Am Sonnabend hatte sich eine knappe Mehrheit der Delegierten beim Linken-Parteitag in Chemnitz hinter die sogenannte Jerusalemer Erklärung von 2021 gestellt. Sie wurde von Wissenschaftlern entworfen als Alternative zur sogenannten IHRA-Definition von Antisemitismus, die der Zentralrat und auch die Bundesregierung unterstützen. Anders als diese erwähnt die Jerusalemer Erklärung Israel nicht explizit, sondern definiert Antisemitismus so: „Antisemitismus ist Diskriminierung, Vorurteil, Feindseligkeit oder Gewalt gegen Jüdinnen und Juden (oder jüdische Einrichtungen als jüdische).“
„Kritik an Israels Regierung oder seiner Kriegsführung ist legitim, aber hier passiert etwas ganz anderes: Israel wird als Staat delegitimiert“, sagte Hermlin weiter. Er fühle sich nicht nur durch die AfD bedroht, „sondern ebenso von arabischen Schreihälsen auf der Sonnenallee oder von Studenten, die Bluthände an die Wände unserer Universitäten schmieren“.

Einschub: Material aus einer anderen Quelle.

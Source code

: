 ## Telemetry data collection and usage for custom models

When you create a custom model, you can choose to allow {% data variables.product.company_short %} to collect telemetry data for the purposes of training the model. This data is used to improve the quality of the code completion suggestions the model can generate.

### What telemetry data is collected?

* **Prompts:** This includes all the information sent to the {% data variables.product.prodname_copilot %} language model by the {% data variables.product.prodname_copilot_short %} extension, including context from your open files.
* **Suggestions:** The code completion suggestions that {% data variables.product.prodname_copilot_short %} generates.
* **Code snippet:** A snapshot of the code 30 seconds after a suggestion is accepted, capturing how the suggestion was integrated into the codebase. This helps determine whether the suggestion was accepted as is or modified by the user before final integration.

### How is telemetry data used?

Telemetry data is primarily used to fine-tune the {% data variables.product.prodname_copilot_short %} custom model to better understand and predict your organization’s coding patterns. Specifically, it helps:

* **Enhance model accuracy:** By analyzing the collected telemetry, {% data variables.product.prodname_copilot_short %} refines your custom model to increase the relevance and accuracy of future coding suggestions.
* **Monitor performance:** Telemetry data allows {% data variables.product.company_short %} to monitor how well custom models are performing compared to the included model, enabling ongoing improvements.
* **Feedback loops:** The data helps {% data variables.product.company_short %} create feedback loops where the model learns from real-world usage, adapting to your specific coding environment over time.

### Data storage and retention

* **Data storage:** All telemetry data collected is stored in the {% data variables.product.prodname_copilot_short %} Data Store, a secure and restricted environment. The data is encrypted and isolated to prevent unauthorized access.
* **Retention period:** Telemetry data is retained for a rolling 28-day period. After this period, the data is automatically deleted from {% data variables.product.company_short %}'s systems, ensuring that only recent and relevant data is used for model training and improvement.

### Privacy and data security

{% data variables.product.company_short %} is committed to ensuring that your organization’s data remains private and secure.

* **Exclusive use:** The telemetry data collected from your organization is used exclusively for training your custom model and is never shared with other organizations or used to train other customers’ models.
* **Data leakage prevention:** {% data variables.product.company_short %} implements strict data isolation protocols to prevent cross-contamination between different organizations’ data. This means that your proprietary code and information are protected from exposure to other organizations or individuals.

Der Sohn des deutsch-jüdischen Schriftstellers Stephan Hermlin (1915-1997) wird deutlich: „Viele junge Leute sind zuletzt in die Partei eingetreten, die sich für links halten, aber mit Israelhass groß geworden sind.“ Ihnen fehle oft historisches Wissen.
Bereits im Jahr 2023 hatte Hermlin vor dem wachsenden Antisemitismus gewarnt. „Manchmal laufe ich durch mein Haus, schaue mir die Bilder an der Wand an und frage mich, wie lange noch“, sagte er zur „Berliner Zeitung“.
Hermlin lebt in seinem Vaterhaus in Berlin-Niederschönhausen. Dort wurde am 17. November 1976 die Protesterklärung prominenter DDR-Künstler gegen die Ausbürgerung Wolf Biermanns verfasst. (mit dpa)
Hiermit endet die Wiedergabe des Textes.